In 1978, A. B. Pittock wrote a critical review of long-term Sun-weather relationships, complaining of the low quality of papers reporting solar effects on weather. One of the paper’s recommendations is that authors should

3. Critically examine the statistical significance of the result, making proper allowance for spatial coherence, autocorrelations and smoothing, and data selection

Statistical analysis of climate-sun relationships have, of course, improved greatly since 1978 and the statistical significance of the results will be critically examined. Unfortunately, not always by the authors, reviewers or editors. Today it is your turn.

Hennekam et al (2014) investigate the Holocene palaeoceanography of the Eastern Mediterranean and seek to explain the variability they find with solar forcing. Yes, this is another addition to my critical review of palaeoclimate evidence of solar-climate relationships.

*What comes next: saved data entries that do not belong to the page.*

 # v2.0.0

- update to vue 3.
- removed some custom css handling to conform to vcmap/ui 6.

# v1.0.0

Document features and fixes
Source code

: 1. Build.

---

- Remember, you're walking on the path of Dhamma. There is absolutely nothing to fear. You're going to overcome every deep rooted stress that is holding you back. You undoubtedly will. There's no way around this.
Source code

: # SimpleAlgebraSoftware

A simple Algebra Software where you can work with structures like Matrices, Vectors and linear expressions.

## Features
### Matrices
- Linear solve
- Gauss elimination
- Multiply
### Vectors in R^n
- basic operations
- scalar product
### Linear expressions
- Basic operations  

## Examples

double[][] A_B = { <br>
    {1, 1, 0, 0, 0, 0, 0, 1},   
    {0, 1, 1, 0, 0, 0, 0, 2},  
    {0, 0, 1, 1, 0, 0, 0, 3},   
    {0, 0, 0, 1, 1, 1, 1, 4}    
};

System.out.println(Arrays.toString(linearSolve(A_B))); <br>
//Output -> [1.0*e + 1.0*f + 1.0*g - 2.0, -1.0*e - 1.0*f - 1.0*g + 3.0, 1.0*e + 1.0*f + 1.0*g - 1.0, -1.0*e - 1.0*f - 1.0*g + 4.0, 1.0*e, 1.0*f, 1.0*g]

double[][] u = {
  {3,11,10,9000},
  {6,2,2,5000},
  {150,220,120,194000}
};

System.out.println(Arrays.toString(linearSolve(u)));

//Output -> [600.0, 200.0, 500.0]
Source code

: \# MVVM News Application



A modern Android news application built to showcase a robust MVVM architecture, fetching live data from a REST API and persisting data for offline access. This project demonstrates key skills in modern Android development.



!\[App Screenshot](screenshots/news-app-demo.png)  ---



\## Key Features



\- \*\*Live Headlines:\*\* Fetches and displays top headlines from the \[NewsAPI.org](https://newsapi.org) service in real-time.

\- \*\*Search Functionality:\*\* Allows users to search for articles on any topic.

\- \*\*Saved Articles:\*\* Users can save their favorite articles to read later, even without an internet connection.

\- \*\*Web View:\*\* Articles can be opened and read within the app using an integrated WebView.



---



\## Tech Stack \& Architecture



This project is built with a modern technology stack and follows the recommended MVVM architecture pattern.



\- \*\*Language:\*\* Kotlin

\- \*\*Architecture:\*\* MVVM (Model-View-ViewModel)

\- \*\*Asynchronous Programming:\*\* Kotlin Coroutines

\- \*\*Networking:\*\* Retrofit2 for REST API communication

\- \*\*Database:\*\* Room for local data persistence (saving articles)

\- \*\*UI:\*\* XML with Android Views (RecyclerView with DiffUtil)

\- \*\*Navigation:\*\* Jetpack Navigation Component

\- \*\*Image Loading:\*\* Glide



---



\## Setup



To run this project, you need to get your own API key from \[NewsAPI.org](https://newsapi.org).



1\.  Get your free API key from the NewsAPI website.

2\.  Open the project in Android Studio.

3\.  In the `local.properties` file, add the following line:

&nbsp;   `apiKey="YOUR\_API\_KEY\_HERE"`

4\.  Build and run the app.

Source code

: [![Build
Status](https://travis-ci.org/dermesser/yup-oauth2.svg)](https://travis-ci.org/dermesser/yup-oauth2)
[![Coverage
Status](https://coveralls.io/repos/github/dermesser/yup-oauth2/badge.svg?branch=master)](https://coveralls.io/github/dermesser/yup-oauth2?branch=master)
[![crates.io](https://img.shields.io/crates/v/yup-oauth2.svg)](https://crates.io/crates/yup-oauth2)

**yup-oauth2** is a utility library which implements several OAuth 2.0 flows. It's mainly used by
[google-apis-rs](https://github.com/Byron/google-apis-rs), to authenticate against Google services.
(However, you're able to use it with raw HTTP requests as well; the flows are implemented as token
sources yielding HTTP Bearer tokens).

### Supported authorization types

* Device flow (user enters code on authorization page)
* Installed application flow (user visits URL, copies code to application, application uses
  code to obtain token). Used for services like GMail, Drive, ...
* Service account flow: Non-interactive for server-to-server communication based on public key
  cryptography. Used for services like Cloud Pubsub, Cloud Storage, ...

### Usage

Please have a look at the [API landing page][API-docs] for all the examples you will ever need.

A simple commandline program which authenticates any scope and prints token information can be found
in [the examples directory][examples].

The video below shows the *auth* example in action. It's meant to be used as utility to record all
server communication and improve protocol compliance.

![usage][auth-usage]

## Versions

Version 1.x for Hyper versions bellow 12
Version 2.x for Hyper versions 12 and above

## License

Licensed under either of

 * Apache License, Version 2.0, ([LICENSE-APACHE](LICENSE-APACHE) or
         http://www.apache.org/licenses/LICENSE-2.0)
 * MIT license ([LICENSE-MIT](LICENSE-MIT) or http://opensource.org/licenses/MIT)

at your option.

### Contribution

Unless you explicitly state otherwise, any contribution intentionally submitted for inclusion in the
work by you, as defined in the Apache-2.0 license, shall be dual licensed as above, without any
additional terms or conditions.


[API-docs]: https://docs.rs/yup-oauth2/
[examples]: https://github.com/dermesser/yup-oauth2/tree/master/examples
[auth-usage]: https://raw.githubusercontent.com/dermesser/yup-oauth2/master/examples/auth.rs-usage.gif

The paper focus on a high resolution δ^{18}O record from the planktonic foraminifera *Globigerinoides ruber* and the Δ^{14}C record of solar variability from Stuiver et al (1998). It uses a running correlation and find some strong and apparently significant correlations between solar activity and the proxy data.

I’m going to ask two questions.

- How many degrees of freedom were assumed when calculating the p=0.01 significance threshold of the running correlation in figure 1?
- How many degrees of freedom should have been allowed?

The methods in the paper are generally well described, but the procedure for estimating the significance threshold is not described, nor is it obvious. The cryptic comment that “note that [the significance thresholds] are sensitive to the resampling” is not explained.

Fortunately we can work out what has been done. The significance threshold is at r = ~0.2. Plugging numbers into into an Pearson’s correlation significance calculator shows that for a two-sided test ,if the number of observations is 201 (df = n-2 = 199) then at p = 0.01, r = 0.18. 201? The Δ^{14}C data have 5 year resolution during the Holocene so there are 201 observations in the 1005 year window used in the running correlation.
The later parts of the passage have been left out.